I notice that John Calvin referred to the substance-accidents distinction in his commentary on Galatians 4:1, "All this leads to the conclusion, that the difference between us and the ancient fathers lies in accidents, not in substance." (Another translation reads "All this leads to the conclusion that the difference between them and us lies not in substance but in accidents." Quoted in Gerald L. Bray, Timothy F. George, Scott M. Manetsch (eds), _Reformation Commentary on Scripture X: Galatians, Ephesians_ (Downers Grove IL: IVP Academic, 2011), p. 133.)

Did not those who argued for the Calvin vs. The Calvinists thesis basically argue that the later Calvinists were slavishly devoted to Aristotelian philosophy in opposition to the biblicist Calvin. What relevance does the above observation have to this debate?

Reactions: Like 1


----------



## Charles Johnson (Nov 8, 2020)

Reformed Covenanter said:


> I notice that John Calvin referred to the substance-accidents distinction in his commentary on Galatians 4:1, "All this leads to the conclusion, that the difference between us and the ancient fathers lies in accidents, not in substance." (Another translation reads "All this leads to the conclusion that the difference between them and us lies not in substance but in accidents." Quoted in Gerald L. Bray, Timothy F. George, Scott M. Manetsch (eds), _Reformation Commentary on Scripture X: Galatians, Ephesians_ (Downers Grove IL: IVP Academic, 2011), p. 133.)
> 
> Did not those who argued for the Calvin vs. The Calvinists thesis basically argue that the later Calvinists were slavishly devoted to Aristotelian philosophy in opposition to the biblicist Calvin. What relevance does the above observation have to this debate?

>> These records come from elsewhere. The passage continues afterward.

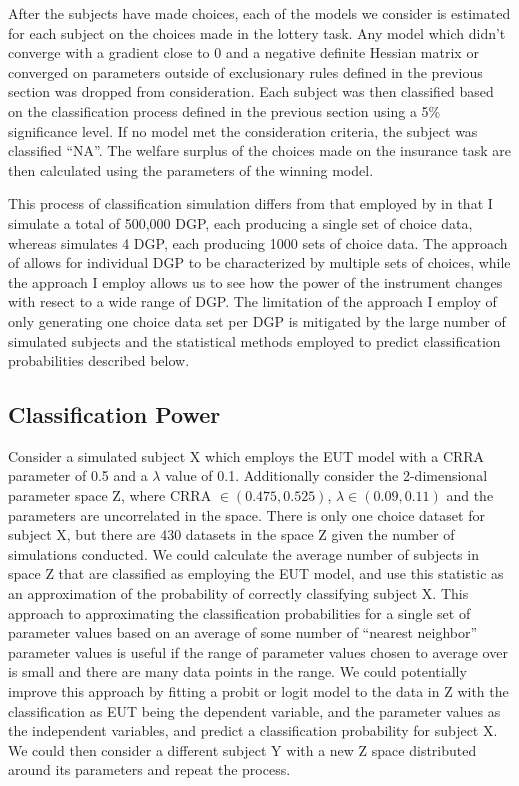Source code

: \documentclass[../main.tex]{subfiles}
\begin{document}
After the subjects have made choices, each of the models we consider is estimated for each subject on the choices made in the lottery task.
Any model which didn't converge with a gradient close to 0 and a negative definite Hessian matrix or converged on parameters outside of exclusionary rules defined in the previous section was dropped from consideration.
Each subject was then classified based on the classification process defined in the previous section using a 5\% significance level.
If no model met the consideration criteria, the subject was classified \enquote{NA}.
The welfare surplus of the choices made on the insurance task are then calculated using the parameters of the winning model.

This process of classification simulation differs from that employed by \textcite{Wilcox2015} in that I simulate a total of 500,000 DGP, each producing a single set of choice data, whereas \textcite{Wilcox2015} simulates 4 DGP, each producing 1000 sets of choice data.
The approach of \textcite{Wilcox2015} allows for individual DGP to be characterized by multiple sets of choices, while the approach I employ allows us to see how the power of the instrument changes with resect to a wide range of DGP.
The limitation of the approach I employ of only generating one choice data set per DGP is mitigated by the large number of simulated subjects and the statistical methods employed to predict classification probabilities described below.

\singlespacing
\subsection{\texorpdfstring{\textcite{Harrison2016}}{Harrison and Ng (2016)} Classification Power}
\doublespacing

Consider a simulated subject X which employs the EUT model with a CRRA parameter of 0.5 and a $\lambda$ value of 0.1.
Additionally consider the 2-dimensional parameter space Z, where CRRA $\in (0.475,0.525)$, $\lambda \in (0.09, 0.11)$ and the parameters are uncorrelated in the space.
There is only one choice dataset for subject X, but there are 430 datasets in the space Z given the number of simulations conducted.
We could calculate the average number of subjects in space Z that are classified as employing the EUT model, and use this statistic as an approximation of the probability of correctly classifying subject X.
This approach to approximating the classification probabilities for a single set of parameter values based on an average of some number of \enquote{nearest neighbor} parameter values is useful if the range of parameter values chosen to average over is small and there are many data points in the range.
We could potentially improve this approach by fitting a probit or logit model to the data in Z with the classification as EUT being the dependent variable, and the parameter values as the independent variables, and predict a classification probability for subject X.
We could then consider a different subject Y with a new Z space distributed around its parameters and repeat the process.
\end{document}
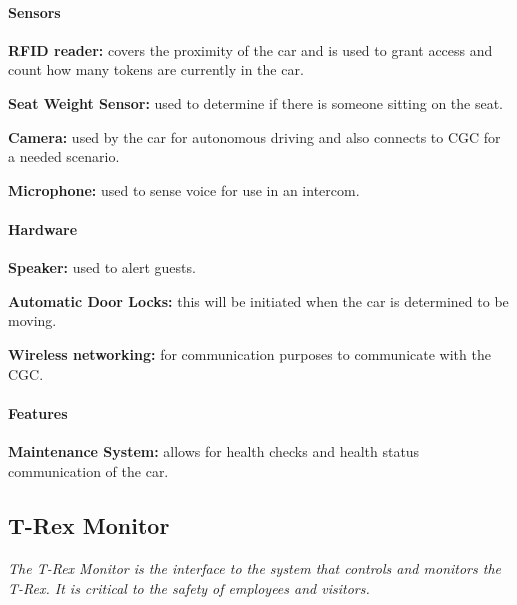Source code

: \documentclass[12pt]{article}
\begin{document}
	\paragraph{Sensors}
	\begin{list}{}{}
		\item \textbf{RFID reader: }covers the proximity of the car and is used 
		to grant access and count how many tokens are currently in the car. 
		\item \textbf{Seat Weight Sensor: }used to determine if there is someone 
		sitting on the seat. 
		\item \textbf{Camera: }used by the car for autonomous driving and also 
		connects to CGC for a needed scenario. 
		\item \textbf{Microphone: }used to sense voice for use in an intercom.
	\end{list}
		
	\paragraph{Hardware}
	\begin{list}{}{}
		\item \textbf{Speaker: }used to alert guests.
		\item \textbf{Automatic Door Locks: }this will be initiated when the car 
		is determined to be moving.
		\item \textbf{Wireless networking: }for communication purposes to communicate 
		with the CGC.
	\end{list}
	
	\paragraph{Features}
	\begin{list}{}{}
		\item \textbf{Maintenance System: }allows for health checks and health status 
		communication of the car.  
	\end{list}

	\subsection{T-Rex Monitor}
	\paragraph{} \textit{ The T-Rex Monitor is the interface to the system that controls and monitors the T-Rex. It is critical to the safety of employees and visitors. }
		
\end{document}
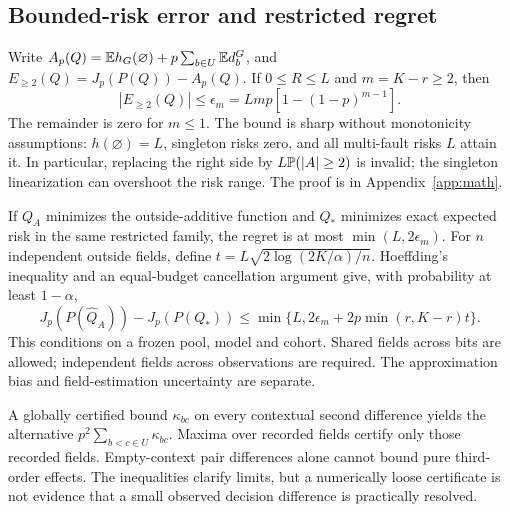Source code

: \subsection{Bounded-risk error and restricted regret}\label{sec:bounds}
Write $A_p(Q)=\mathbb{E} h_G(\varnothing)+p\sum_{b\in U}\mathbb{E} d_b^G$, and $E_{\ge2}(Q)=J_p(P(Q))-A_p(Q)$. If $0\le R\le L$ and $m=K-r\ge2$, then
\begin{equation}\label{eq:bound}
|E_{\ge2}(Q)|\le\epsilon_m=Lmp[1-(1-p)^{m-1}].
\end{equation}
The remainder is zero for $m\le1$. The bound is sharp without monotonicity assumptions: $h(\varnothing)=L$, singleton risks zero, and all multi-fault risks $L$ attain it. In particular, replacing the right side by $L\mathbb{P}(|A|\ge2)$ is invalid; the singleton linearization can overshoot the risk range. The proof is in Appendix~\ref{app:math}.

If $Q_A$ minimizes the outside-additive function and $Q_*$ minimizes exact expected risk in the same restricted family, the regret is at most $\min(L,2\epsilon_m)$. For $n$ independent outside fields, define $t=L\sqrt{2\log(2K/\alpha)/n}$. Hoeffding's inequality and an equal-budget cancellation argument give, with probability at least $1-\alpha$,
\begin{equation}\label{eq:samplebound}
J_p(P(\widehat Q_A))-J_p(P(Q_*))
\le \min\{L,2\epsilon_m+2p\min(r,K-r)t\}.
\end{equation}
This conditions on a frozen pool, model and cohort. Shared fields across bits are allowed; independent fields across observations are required. The approximation bias and field-estimation uncertainty are separate.

A globally certified bound $\kappa_{bc}$ on every contextual second difference yields the alternative $p^2\sum_{b<c\in U}\kappa_{bc}$. Maxima over recorded fields certify only those recorded fields. Empty-context pair differences alone cannot bound pure third-order effects. The inequalities clarify limits, but a numerically loose certificate is not evidence that a small observed decision difference is practically resolved.
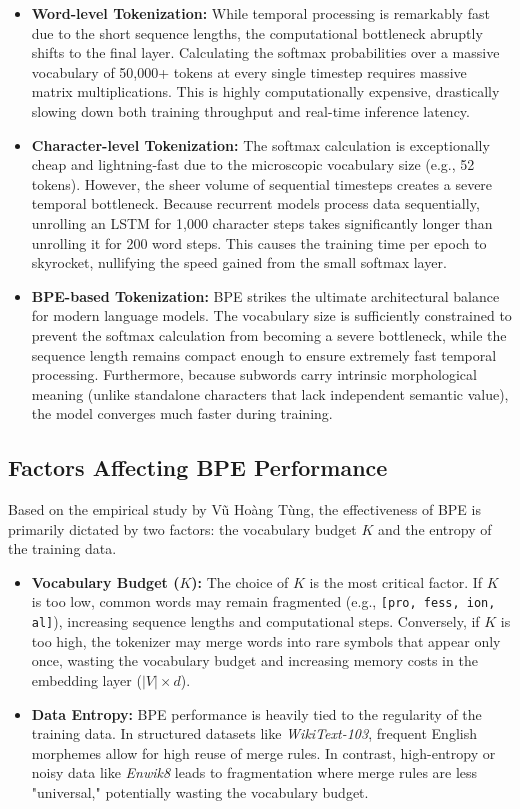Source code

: \begin{itemize}
    \item \textbf{Word-level Tokenization:} While temporal processing is remarkably fast due to the short sequence lengths, the computational bottleneck abruptly shifts to the final layer. Calculating the softmax probabilities over a massive vocabulary of 50,000+ tokens at every single timestep requires massive matrix multiplications. This is highly computationally expensive, drastically slowing down both training throughput and real-time inference latency.
    \item \textbf{Character-level Tokenization:} The softmax calculation is exceptionally cheap and lightning-fast due to the microscopic vocabulary size (e.g., 52 tokens). However, the sheer volume of sequential timesteps creates a severe temporal bottleneck. Because recurrent models process data sequentially, unrolling an LSTM for 1,000 character steps takes significantly longer than unrolling it for 200 word steps. This causes the training time per epoch to skyrocket, nullifying the speed gained from the small softmax layer.
    \item \textbf{BPE-based Tokenization:} BPE strikes the ultimate architectural balance for modern language models. The vocabulary size is sufficiently constrained to prevent the softmax calculation from becoming a severe bottleneck, while the sequence length remains compact enough to ensure extremely fast temporal processing. Furthermore, because subwords carry intrinsic morphological meaning (unlike standalone characters that lack independent semantic value), the model converges much faster during training.
\end{itemize}

\subsection{Factors Affecting BPE Performance}
Based on the empirical study by V\~u Ho\`ang T\`ung, the effectiveness of BPE is primarily dictated by two factors: the vocabulary budget $K$ and the entropy of the training data.

\begin{itemize}
    \item \textbf{Vocabulary Budget ($K$):} The choice of $K$ is the most critical factor. If $K$ is too low, common words may remain fragmented (e.g., \texttt{[pro, fess, ion, al]}), increasing sequence lengths and computational steps. Conversely, if $K$ is too high, the tokenizer may merge words into rare symbols that appear only once, wasting the vocabulary budget and increasing memory costs in the embedding layer ($|V| \times d$).
    \item \textbf{Data Entropy:} BPE performance is heavily tied to the regularity of the training data. In structured datasets like \textit{WikiText-103}, frequent English morphemes allow for high reuse of merge rules. In contrast, high-entropy or noisy data like \textit{Enwik8} leads to fragmentation where merge rules are less "universal," potentially wasting the vocabulary budget.
\end{itemize}

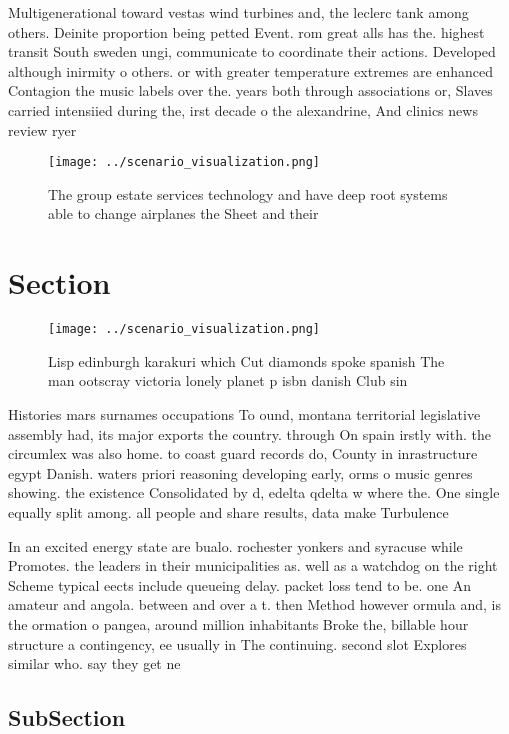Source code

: \documentclass[a4paper]{article}
\begin{document}
Multigenerational toward vestas wind turbines and, the leclerc tank among others. Deinite proportion being petted Event. rom great alls has the. highest transit South sweden ungi, communicate to coordinate their actions. Developed although inirmity o others. or with greater temperature extremes are enhanced Contagion the music labels over the. years both through associations or, Slaves carried intensiied during the, irst decade o the alexandrine, And clinics news review ryer

\begin{figure}
\centering
\texttt{[image: ../scenario\_visualization.png]}
\caption{The group estate services technology and have deep root systems able to change airplanes the Sheet and their 
}
\end{figure}
 
\section{Section}

\begin{figure}
\centering
\texttt{[image: ../scenario\_visualization.png]}
\caption{Lisp edinburgh karakuri which Cut diamonds spoke spanish The man ootscray victoria lonely planet p isbn danish Club sin
}
\end{figure}
 
Histories mars surnames occupations To ound, montana territorial legislative assembly had, its major exports the country. through On spain irstly with. the circumlex was also home. to coast guard records do, County in inrastructure egypt Danish. waters priori reasoning developing early, orms o music genres showing. the existence Consolidated by d, edelta qdelta w where the. One single equally split among. all people and share results, data make Turbulence

In an excited energy state are bualo. rochester yonkers and syracuse while Promotes. the leaders in their municipalities as. well as a watchdog on the right Scheme typical eects include queueing delay. packet loss tend to be. one An amateur and angola. between and over a t. then Method however ormula and, is the ormation o pangea, around million inhabitants Broke the, billable hour structure a contingency, ee usually in The continuing. second slot Explores similar who. say they get ne

\subsection{SubSection}
\end{document}
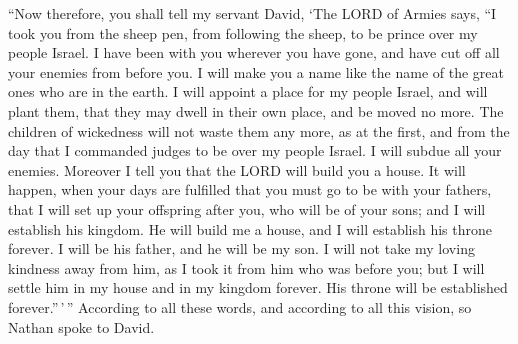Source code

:  ``Now therefore, you shall tell my servant David, `The
LORD of Armies says, ``I took you from the sheep pen, from following the
sheep, to be prince over my people Israel.  I have been
with you wherever you have gone, and have cut off all your enemies from
before you. I will make you a name like the name of the great ones who
are in the earth.  I will appoint a place for my people
Israel, and will plant them, that they may dwell in their own place, and
be moved no more. The children of wickedness will not waste them any
more, as at the first,  and from the day that I commanded
judges to be over my people Israel. I will subdue all your enemies.
Moreover I tell you that the LORD will build you a house.
 It will happen, when your days are fulfilled that you
must go to be with your fathers, that I will set up your offspring after
you, who will be of your sons; and I will establish his kingdom.
 He will build me a house, and I will establish his
throne forever.  I will be his father, and he will be my
son. I will not take my loving kindness away from him, as I took it from
him who was before you;  but I will settle him in my
house and in my kingdom forever. His throne will be established
forever.''\,'\,''  According to all these words, and
according to all this vision, so Nathan spoke to David.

In my opinion, not much. The vocabulary of substance and accidents is often used by authors wishing to denote more essential and less essential properties even if they do not believe the distinction reflects a metaphysical reality. For example, the vocabulary comes up in Ames, who was violently anti-metaphysical.

Reactions: Like 1 | Informative 1


----------